» Exercise brief: Could the records below please be retyped exactly, with their pictures left out?

☆ ☆ ☆ ☆ ☆ ☆ ☆

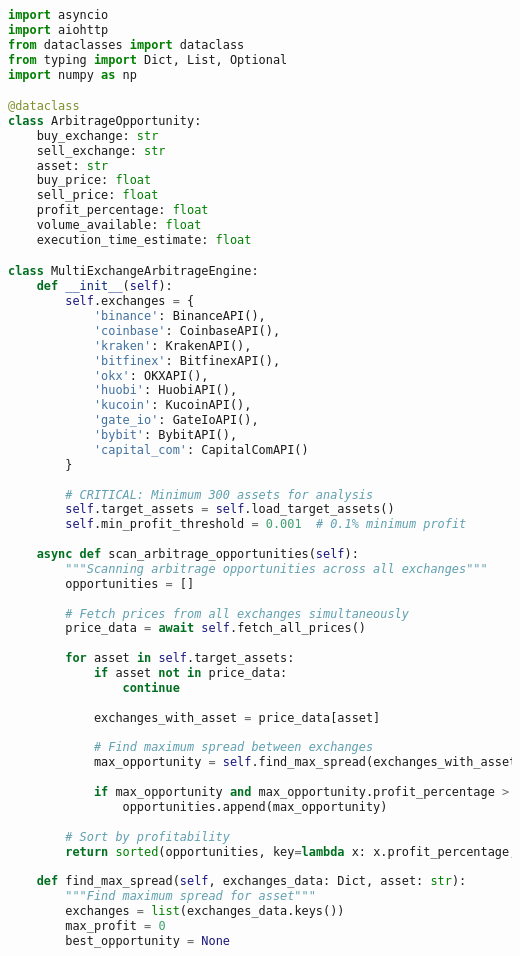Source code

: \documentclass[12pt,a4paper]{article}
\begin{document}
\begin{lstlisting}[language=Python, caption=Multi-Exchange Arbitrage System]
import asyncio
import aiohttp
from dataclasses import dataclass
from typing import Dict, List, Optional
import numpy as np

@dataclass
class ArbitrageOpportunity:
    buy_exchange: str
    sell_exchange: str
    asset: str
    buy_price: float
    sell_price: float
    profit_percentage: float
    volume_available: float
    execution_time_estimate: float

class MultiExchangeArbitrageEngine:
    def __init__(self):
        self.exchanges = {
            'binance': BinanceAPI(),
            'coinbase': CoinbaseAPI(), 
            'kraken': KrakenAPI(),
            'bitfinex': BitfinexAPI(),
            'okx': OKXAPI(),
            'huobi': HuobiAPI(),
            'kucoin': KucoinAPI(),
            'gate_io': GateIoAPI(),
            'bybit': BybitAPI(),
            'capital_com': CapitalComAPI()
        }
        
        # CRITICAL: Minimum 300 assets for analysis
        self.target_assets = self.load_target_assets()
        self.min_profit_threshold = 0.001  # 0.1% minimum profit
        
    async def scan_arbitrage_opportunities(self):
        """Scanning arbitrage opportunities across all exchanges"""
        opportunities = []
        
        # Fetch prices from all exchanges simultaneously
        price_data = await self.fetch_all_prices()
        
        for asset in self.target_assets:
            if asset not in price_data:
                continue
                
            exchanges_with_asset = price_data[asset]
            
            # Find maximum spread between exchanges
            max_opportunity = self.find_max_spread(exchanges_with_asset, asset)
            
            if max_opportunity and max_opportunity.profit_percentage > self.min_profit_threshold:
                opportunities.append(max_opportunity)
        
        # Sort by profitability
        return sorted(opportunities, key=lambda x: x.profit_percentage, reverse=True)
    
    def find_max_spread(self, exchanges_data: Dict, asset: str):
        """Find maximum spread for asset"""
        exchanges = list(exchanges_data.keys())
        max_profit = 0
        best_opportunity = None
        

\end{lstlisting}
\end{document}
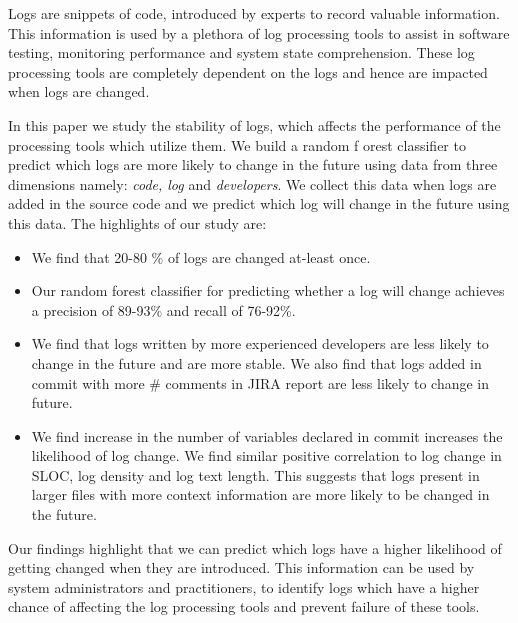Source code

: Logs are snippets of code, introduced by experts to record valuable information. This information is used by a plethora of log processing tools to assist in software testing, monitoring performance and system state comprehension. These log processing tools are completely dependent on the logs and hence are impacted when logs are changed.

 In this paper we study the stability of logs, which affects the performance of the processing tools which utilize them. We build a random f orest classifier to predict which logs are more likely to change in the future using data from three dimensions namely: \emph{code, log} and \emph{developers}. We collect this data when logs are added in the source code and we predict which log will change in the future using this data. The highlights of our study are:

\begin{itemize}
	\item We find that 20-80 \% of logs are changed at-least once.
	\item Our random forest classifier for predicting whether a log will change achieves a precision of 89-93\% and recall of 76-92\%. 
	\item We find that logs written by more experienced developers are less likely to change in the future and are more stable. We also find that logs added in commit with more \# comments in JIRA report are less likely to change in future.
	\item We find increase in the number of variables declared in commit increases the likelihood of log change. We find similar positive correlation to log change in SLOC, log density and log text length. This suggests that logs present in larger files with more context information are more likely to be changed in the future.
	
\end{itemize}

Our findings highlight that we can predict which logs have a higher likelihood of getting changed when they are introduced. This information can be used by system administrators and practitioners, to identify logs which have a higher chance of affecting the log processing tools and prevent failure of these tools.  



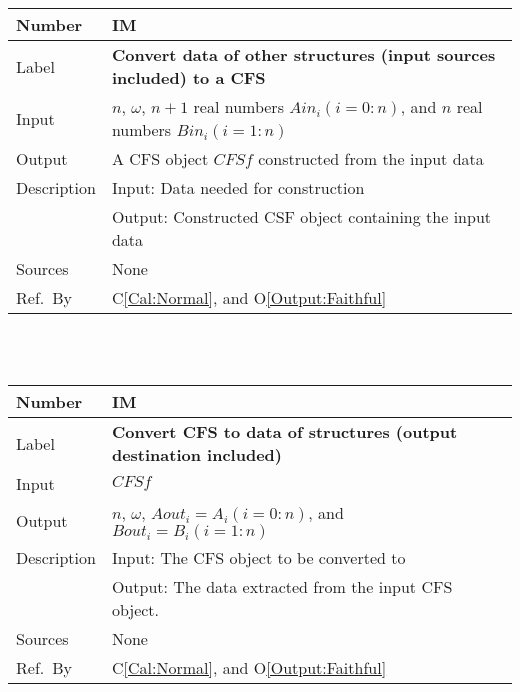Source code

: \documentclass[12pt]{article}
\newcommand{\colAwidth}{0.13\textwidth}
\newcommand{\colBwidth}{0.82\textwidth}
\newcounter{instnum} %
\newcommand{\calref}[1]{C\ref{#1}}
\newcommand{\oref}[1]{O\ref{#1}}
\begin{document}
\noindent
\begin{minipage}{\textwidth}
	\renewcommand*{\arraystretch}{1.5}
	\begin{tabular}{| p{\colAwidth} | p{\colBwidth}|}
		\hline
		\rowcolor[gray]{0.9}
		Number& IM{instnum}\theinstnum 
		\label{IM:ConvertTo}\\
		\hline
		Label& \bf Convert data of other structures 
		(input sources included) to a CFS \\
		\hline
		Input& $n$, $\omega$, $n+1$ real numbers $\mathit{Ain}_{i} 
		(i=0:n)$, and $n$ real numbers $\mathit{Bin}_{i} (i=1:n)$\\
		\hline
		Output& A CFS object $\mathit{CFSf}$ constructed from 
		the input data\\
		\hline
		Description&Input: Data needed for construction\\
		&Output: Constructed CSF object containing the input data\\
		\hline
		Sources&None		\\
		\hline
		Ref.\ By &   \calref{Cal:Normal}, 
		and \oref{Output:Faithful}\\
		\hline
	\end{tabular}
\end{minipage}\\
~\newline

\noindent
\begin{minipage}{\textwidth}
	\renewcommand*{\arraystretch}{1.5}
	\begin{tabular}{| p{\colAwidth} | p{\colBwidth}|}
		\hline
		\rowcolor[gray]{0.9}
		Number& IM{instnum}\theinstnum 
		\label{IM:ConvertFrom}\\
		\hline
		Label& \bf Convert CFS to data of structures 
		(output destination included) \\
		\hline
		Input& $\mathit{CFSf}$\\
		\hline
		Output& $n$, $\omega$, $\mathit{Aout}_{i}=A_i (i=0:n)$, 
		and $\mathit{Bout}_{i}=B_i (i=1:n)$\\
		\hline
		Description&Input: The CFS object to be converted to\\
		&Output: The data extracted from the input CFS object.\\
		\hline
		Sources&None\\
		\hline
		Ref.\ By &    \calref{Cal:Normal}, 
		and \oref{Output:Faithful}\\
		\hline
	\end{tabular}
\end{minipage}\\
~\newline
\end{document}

☆ ☆ ☆ ☆ ☆ ☆ ☆

» Output below:
Source code

: \documentclass[12pt,a4paper]{article}
\begin{document}
\begin{lstlisting}[language=Python, caption=Multi-Exchange Arbitrage System]
import asyncio
import aiohttp
from dataclasses import dataclass
from typing import Dict, List, Optional
import numpy as np

@dataclass
class ArbitrageOpportunity:
    buy_exchange: str
    sell_exchange: str
    asset: str
    buy_price: float
    sell_price: float
    profit_percentage: float
    volume_available: float
    execution_time_estimate: float

class MultiExchangeArbitrageEngine:
    def __init__(self):
        self.exchanges = {
            'binance': BinanceAPI(),
            'coinbase': CoinbaseAPI(), 
            'kraken': KrakenAPI(),
            'bitfinex': BitfinexAPI(),
            'okx': OKXAPI(),
            'huobi': HuobiAPI(),
            'kucoin': KucoinAPI(),
            'gate_io': GateIoAPI(),
            'bybit': BybitAPI(),
            'capital_com': CapitalComAPI()
        }
        
        # CRITICAL: Minimum 300 assets for analysis
        self.target_assets = self.load_target_assets()
        self.min_profit_threshold = 0.001  # 0.1% minimum profit
        
    async def scan_arbitrage_opportunities(self):
        """Scanning arbitrage opportunities across all exchanges"""
        opportunities = []
        
        # Fetch prices from all exchanges simultaneously
        price_data = await self.fetch_all_prices()
        
        for asset in self.target_assets:
            if asset not in price_data:
                continue
                
            exchanges_with_asset = price_data[asset]
            
            # Find maximum spread between exchanges
            max_opportunity = self.find_max_spread(exchanges_with_asset, asset)
            
            if max_opportunity and max_opportunity.profit_percentage > self.min_profit_threshold:
                opportunities.append(max_opportunity)
        
        # Sort by profitability
        return sorted(opportunities, key=lambda x: x.profit_percentage, reverse=True)
    
    def find_max_spread(self, exchanges_data: Dict, asset: str):
        """Find maximum spread for asset"""
        exchanges = list(exchanges_data.keys())
        max_profit = 0
        best_opportunity = None
        

\end{lstlisting}
\end{document}
Source code

: Logs are snippets of code, introduced by experts to record valuable information. This information is used by a plethora of log processing tools to assist in software testing, monitoring performance and system state comprehension. These log processing tools are completely dependent on the logs and hence are impacted when logs are changed.

 In this paper we study the stability of logs, which affects the performance of the processing tools which utilize them. We build a random f orest classifier to predict which logs are more likely to change in the future using data from three dimensions namely: \emph{code, log} and \emph{developers}. We collect this data when logs are added in the source code and we predict which log will change in the future using this data. The highlights of our study are:

\begin{itemize}
	\item We find that 20-80 \% of logs are changed at-least once.
	\item Our random forest classifier for predicting whether a log will change achieves a precision of 89-93\% and recall of 76-92\%. 
	\item We find that logs written by more experienced developers are less likely to change in the future and are more stable. We also find that logs added in commit with more \# comments in JIRA report are less likely to change in future.
	\item We find increase in the number of variables declared in commit increases the likelihood of log change. We find similar positive correlation to log change in SLOC, log density and log text length. This suggests that logs present in larger files with more context information are more likely to be changed in the future.
	
\end{itemize}

Our findings highlight that we can predict which logs have a higher likelihood of getting changed when they are introduced. This information can be used by system administrators and practitioners, to identify logs which have a higher chance of affecting the log processing tools and prevent failure of these tools.  



Source code

: \documentclass[12pt]{article}
\newcommand{\colAwidth}{0.13\textwidth}
\newcommand{\colBwidth}{0.82\textwidth}
\newcounter{instnum} %
\newcommand{\calref}[1]{C\ref{#1}}
\newcommand{\oref}[1]{O\ref{#1}}
\begin{document}
\noindent
\begin{minipage}{\textwidth}
	\renewcommand*{\arraystretch}{1.5}
	\begin{tabular}{| p{\colAwidth} | p{\colBwidth}|}
		\hline
		\rowcolor[gray]{0.9}
		Number& IM{instnum}\theinstnum 
		\label{IM:ConvertTo}\\
		\hline
		Label& \bf Convert data of other structures 
		(input sources included) to a CFS \\
		\hline
		Input& $n$, $\omega$, $n+1$ real numbers $\mathit{Ain}_{i} 
		(i=0:n)$, and $n$ real numbers $\mathit{Bin}_{i} (i=1:n)$\\
		\hline
		Output& A CFS object $\mathit{CFSf}$ constructed from 
		the input data\\
		\hline
		Description&Input: Data needed for construction\\
		&Output: Constructed CSF object containing the input data\\
		\hline
		Sources&None		\\
		\hline
		Ref.\ By &   \calref{Cal:Normal}, 
		and \oref{Output:Faithful}\\
		\hline
	\end{tabular}
\end{minipage}\\
~\newline

\noindent
\begin{minipage}{\textwidth}
	\renewcommand*{\arraystretch}{1.5}
	\begin{tabular}{| p{\colAwidth} | p{\colBwidth}|}
		\hline
		\rowcolor[gray]{0.9}
		Number& IM{instnum}\theinstnum 
		\label{IM:ConvertFrom}\\
		\hline
		Label& \bf Convert CFS to data of structures 
		(output destination included) \\
		\hline
		Input& $\mathit{CFSf}$\\
		\hline
		Output& $n$, $\omega$, $\mathit{Aout}_{i}=A_i (i=0:n)$, 
		and $\mathit{Bout}_{i}=B_i (i=1:n)$\\
		\hline
		Description&Input: The CFS object to be converted to\\
		&Output: The data extracted from the input CFS object.\\
		\hline
		Sources&None\\
		\hline
		Ref.\ By &    \calref{Cal:Normal}, 
		and \oref{Output:Faithful}\\
		\hline
	\end{tabular}
\end{minipage}\\
~\newline
\end{document}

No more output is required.